The problem, according to the union, is highlighted by a case in which UPS didn’t quarantine the entire crew after 12 hours together on the flight deck when a pregnant pilot found out mid flight from Asia as a passenger that she had tested positive.
“The widespread perception among UPS pilots is that the company’s contact tracing efforts are flawed, inconsistent, and more geared to keeping flights moving rather than basing quarantine decisions on objective medical standards. At a minimum, the company’s actions in this regard lack transparency, and therefore generate no confidence among pilots that UPS is acting in the best interest of their health and safety,” Travis said.
The IPA in March agreed with UPS on a two-year extension of their labor contract. Whether there are underlying decisions the union is trying to influence beyond health issues is unclear in the absence of a contract dispute.
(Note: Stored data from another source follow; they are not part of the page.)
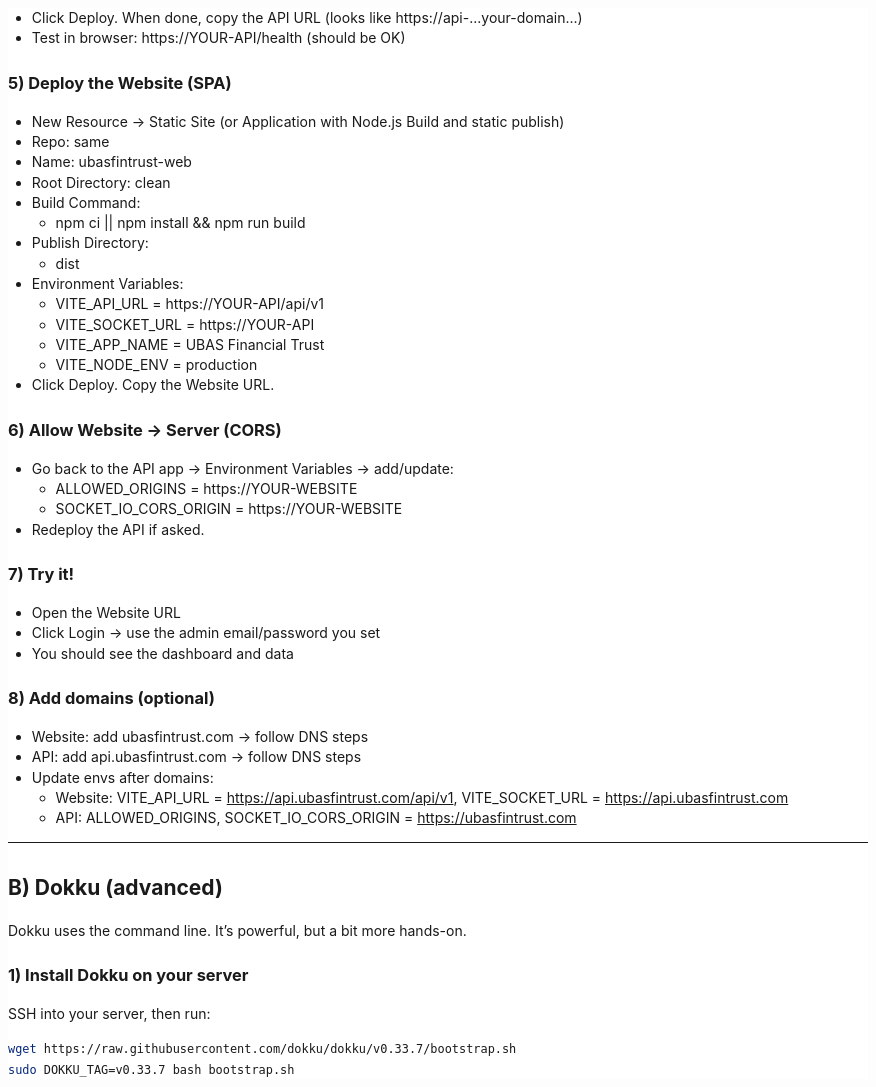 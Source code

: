 - Click Deploy. When done, copy the API URL (looks like https://api-...your-domain...)
- Test in browser: https://YOUR-API/health (should be OK)

### 5) Deploy the Website (SPA)
- New Resource → Static Site (or Application with Node.js Build and static publish)
- Repo: same
- Name: ubasfintrust-web
- Root Directory: clean
- Build Command:
  - npm ci || npm install && npm run build
- Publish Directory:
  - dist
- Environment Variables:
  - VITE_API_URL = https://YOUR-API/api/v1
  - VITE_SOCKET_URL = https://YOUR-API
  - VITE_APP_NAME = UBAS Financial Trust
  - VITE_NODE_ENV = production
- Click Deploy. Copy the Website URL.

### 6) Allow Website → Server (CORS)
- Go back to the API app → Environment Variables → add/update:
  - ALLOWED_ORIGINS = https://YOUR-WEBSITE
  - SOCKET_IO_CORS_ORIGIN = https://YOUR-WEBSITE
- Redeploy the API if asked.

### 7) Try it!
- Open the Website URL
- Click Login → use the admin email/password you set
- You should see the dashboard and data

### 8) Add domains (optional)
- Website: add ubasfintrust.com → follow DNS steps
- API: add api.ubasfintrust.com → follow DNS steps
- Update envs after domains:
  - Website: VITE_API_URL = https://api.ubasfintrust.com/api/v1, VITE_SOCKET_URL = https://api.ubasfintrust.com
  - API: ALLOWED_ORIGINS, SOCKET_IO_CORS_ORIGIN = https://ubasfintrust.com

---

## B) Dokku (advanced)
Dokku uses the command line. It’s powerful, but a bit more hands-on.

### 1) Install Dokku on your server
SSH into your server, then run:

```bash
wget https://raw.githubusercontent.com/dokku/dokku/v0.33.7/bootstrap.sh
sudo DOKKU_TAG=v0.33.7 bash bootstrap.sh
```
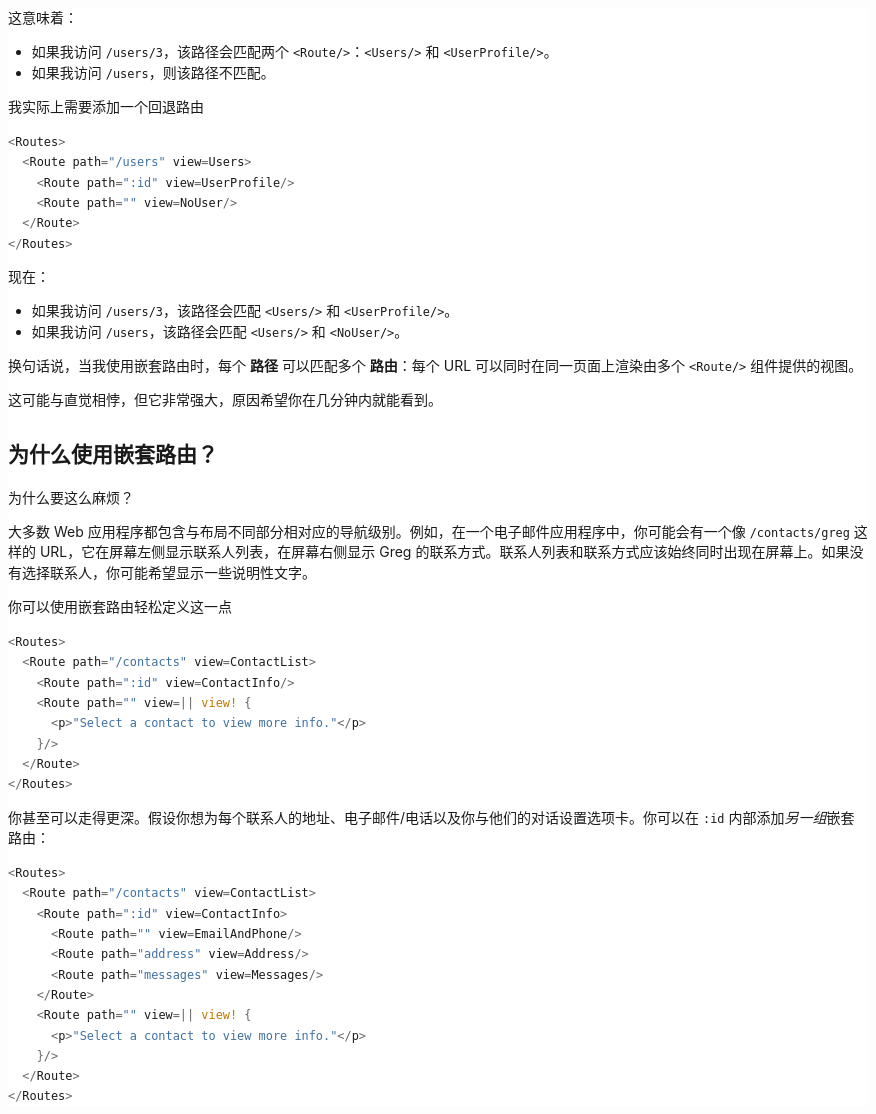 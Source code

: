 这意味着：

- 如果我访问 `/users/3`，该路径会匹配两个 `<Route/>`：`<Users/>` 和 `<UserProfile/>`。
- 如果我访问 `/users`，则该路径不匹配。

我实际上需要添加一个回退路由

```rust
<Routes>
  <Route path="/users" view=Users>
    <Route path=":id" view=UserProfile/>
    <Route path="" view=NoUser/>
  </Route>
</Routes>
```

现在：

- 如果我访问 `/users/3`，该路径会匹配 `<Users/>` 和 `<UserProfile/>`。
- 如果我访问 `/users`，该路径会匹配 `<Users/>` 和 `<NoUser/>`。

换句话说，当我使用嵌套路由时，每个 **路径** 可以匹配多个 **路由**：每个 URL 可以同时在同一页面上渲染由多个 `<Route/>` 组件提供的视图。

这可能与直觉相悖，但它非常强大，原因希望你在几分钟内就能看到。

## 为什么使用嵌套路由？

为什么要这么麻烦？

大多数 Web 应用程序都包含与布局不同部分相对应的导航级别。例如，在一个电子邮件应用程序中，你可能会有一个像 `/contacts/greg` 这样的 URL，它在屏幕左侧显示联系人列表，在屏幕右侧显示 Greg 的联系方式。联系人列表和联系方式应该始终同时出现在屏幕上。如果没有选择联系人，你可能希望显示一些说明性文字。

你可以使用嵌套路由轻松定义这一点

```rust
<Routes>
  <Route path="/contacts" view=ContactList>
    <Route path=":id" view=ContactInfo/>
    <Route path="" view=|| view! {
      <p>"Select a contact to view more info."</p>
    }/>
  </Route>
</Routes>
```

你甚至可以走得更深。假设你想为每个联系人的地址、电子邮件/电话以及你与他们的对话设置选项卡。你可以在 `:id` 内部添加*另一组*嵌套路由：

```rust
<Routes>
  <Route path="/contacts" view=ContactList>
    <Route path=":id" view=ContactInfo>
      <Route path="" view=EmailAndPhone/>
      <Route path="address" view=Address/>
      <Route path="messages" view=Messages/>
    </Route>
    <Route path="" view=|| view! {
      <p>"Select a contact to view more info."</p>
    }/>
  </Route>
</Routes>
```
Travis acknowledged that UPS has been able to repatriate sick crew members in many cases, but said it needs to use its clout to secure the release of an asymptomatic pilot who tested positive and is now hospitalized in Hong Kong against his will. The pilot is sharing a small room with a very sick COVID patient who is being placed on a ventilator, according to the IPA.
In March, UPS agreed to let pilots opt in for assignments to China when some balked at potentially being subjected to aggressive testing and quarantine measures there. A similar request for Hong Kong flights was denied, Gaudet said. FedEx pilots also complained at the time about conditions in Hong Kong after three pilots were forced to quarantine in the same room with multiple patients.
“As part of UPS’s culture of safety, we have gone to tremendous lengths to keep our pilots safe during the coronavirus pandemic. We have equipped crewmembers with face masks, gloves, hand sanitizer and thermometers, educated them on social distancing on health protocols in areas where they fly, and enhanced cleaning protocols for our buildings, vehicles and aircraft,” Mangeot said.
“We have allowed our pilots to request alternate flight schedules, provided them with free, rapid COVID-19 testing, and worked with government entities to ensure our crews’ safe and healthy transit through nations around the world.
“As essential workers, our pilots have been heroes during the pandemic, operating flights that are saving lives and livelihoods all over the planet. We are proud of their efforts, and we remain confident they will continue flying a safe, reliable and on-time network in this era of need,” he added.